[Work to be completed] Go through the entries and say how many lines contain the string "當然是這樣". The number is the whole answer.

# # # #

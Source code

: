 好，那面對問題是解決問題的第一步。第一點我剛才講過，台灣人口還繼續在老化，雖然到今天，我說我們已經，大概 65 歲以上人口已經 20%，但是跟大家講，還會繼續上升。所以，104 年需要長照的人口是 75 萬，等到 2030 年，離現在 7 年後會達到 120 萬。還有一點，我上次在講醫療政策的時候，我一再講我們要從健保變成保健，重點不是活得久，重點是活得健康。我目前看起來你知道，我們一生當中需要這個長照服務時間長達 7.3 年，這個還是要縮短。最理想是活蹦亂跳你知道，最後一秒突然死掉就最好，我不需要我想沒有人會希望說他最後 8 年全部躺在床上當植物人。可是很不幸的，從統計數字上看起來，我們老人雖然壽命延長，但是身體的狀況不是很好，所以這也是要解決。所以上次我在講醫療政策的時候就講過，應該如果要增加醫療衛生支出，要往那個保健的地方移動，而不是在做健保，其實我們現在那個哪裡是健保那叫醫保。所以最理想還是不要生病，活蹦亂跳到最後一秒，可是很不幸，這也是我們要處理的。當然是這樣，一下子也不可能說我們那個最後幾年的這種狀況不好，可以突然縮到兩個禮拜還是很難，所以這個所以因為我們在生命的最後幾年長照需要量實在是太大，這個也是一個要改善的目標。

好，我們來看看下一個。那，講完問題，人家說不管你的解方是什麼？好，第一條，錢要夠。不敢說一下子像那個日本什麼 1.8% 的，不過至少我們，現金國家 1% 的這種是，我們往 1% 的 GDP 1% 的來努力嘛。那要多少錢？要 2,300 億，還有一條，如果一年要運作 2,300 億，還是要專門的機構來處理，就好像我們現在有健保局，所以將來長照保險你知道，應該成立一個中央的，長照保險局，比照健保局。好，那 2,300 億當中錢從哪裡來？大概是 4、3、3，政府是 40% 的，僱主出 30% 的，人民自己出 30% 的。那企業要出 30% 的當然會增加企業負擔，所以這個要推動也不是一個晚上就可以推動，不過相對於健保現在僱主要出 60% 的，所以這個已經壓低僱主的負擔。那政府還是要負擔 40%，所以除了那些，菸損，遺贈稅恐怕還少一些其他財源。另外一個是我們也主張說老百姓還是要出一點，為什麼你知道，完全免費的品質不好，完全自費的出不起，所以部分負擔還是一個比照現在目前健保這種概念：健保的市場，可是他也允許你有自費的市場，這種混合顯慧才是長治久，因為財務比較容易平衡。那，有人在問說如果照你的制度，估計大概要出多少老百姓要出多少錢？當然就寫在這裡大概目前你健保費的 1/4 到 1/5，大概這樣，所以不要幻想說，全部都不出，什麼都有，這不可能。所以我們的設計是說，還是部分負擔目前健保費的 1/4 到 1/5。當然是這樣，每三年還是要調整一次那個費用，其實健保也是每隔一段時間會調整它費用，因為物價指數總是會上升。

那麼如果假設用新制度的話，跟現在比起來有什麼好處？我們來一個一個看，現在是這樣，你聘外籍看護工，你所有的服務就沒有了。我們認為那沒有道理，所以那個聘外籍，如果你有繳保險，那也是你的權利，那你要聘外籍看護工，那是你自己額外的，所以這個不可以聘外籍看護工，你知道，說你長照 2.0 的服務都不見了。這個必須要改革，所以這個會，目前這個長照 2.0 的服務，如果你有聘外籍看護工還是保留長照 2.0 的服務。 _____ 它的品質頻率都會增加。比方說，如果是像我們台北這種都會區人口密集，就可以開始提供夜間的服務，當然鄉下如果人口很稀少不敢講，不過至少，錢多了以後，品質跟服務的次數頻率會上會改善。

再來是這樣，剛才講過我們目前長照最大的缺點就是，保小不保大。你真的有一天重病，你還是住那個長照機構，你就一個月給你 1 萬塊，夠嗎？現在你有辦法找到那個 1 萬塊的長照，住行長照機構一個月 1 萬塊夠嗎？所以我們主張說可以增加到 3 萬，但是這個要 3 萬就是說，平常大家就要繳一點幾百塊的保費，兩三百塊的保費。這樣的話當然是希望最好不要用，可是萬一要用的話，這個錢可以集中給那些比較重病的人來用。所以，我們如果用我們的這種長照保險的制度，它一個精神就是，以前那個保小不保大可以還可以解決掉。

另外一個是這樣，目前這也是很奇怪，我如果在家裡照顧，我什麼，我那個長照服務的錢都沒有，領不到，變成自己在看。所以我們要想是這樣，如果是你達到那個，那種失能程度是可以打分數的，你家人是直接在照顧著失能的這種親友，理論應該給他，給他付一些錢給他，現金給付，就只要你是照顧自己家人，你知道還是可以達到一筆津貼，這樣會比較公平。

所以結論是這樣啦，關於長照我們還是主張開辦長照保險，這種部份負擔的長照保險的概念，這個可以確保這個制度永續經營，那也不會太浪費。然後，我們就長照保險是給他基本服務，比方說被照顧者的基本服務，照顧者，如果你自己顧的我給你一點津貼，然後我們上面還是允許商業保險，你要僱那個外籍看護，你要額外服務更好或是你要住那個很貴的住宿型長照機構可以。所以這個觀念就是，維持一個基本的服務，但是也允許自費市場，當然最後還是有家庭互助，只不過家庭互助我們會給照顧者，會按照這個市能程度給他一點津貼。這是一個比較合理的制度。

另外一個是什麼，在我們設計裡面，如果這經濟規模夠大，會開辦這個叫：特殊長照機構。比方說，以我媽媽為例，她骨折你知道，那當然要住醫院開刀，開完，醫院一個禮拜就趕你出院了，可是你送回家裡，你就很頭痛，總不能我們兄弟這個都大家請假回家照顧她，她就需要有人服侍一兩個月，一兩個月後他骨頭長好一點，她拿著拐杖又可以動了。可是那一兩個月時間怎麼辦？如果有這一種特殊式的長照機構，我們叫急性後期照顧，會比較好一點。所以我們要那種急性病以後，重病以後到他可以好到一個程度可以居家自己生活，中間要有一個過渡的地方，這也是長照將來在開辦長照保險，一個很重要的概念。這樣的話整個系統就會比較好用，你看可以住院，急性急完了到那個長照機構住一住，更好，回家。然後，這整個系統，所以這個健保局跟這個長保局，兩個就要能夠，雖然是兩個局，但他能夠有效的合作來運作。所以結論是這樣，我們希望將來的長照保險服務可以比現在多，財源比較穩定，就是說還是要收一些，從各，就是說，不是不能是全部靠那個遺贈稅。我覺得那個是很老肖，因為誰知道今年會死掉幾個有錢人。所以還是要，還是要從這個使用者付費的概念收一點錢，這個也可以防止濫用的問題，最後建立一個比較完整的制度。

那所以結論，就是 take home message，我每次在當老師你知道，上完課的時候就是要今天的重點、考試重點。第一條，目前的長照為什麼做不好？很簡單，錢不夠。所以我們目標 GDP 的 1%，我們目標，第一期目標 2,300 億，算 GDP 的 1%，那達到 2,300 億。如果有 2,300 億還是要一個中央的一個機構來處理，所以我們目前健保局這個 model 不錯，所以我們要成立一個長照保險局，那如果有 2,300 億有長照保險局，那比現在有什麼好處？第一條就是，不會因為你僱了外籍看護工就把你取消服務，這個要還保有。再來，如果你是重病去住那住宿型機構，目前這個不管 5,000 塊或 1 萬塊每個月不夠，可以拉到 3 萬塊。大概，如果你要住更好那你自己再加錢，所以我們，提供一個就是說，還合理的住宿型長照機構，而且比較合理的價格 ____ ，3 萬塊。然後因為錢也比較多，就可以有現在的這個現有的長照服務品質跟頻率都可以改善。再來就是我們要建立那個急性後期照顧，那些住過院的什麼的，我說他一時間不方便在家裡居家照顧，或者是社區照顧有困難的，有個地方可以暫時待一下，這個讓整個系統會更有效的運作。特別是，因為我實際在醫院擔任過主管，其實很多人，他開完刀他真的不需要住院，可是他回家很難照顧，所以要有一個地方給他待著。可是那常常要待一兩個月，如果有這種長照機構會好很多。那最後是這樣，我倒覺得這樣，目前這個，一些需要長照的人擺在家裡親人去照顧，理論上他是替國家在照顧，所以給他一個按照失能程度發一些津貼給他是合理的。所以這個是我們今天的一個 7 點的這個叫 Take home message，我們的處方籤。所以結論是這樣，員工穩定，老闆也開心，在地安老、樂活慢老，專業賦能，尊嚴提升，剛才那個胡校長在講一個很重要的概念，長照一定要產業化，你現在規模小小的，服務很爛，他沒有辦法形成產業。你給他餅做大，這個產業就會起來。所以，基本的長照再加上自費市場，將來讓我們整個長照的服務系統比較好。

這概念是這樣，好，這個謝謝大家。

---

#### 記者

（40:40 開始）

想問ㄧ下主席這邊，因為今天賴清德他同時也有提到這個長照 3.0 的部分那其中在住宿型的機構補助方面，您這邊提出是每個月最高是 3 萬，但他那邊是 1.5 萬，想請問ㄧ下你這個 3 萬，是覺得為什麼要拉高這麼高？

# # # #

[Solution for this problem] 2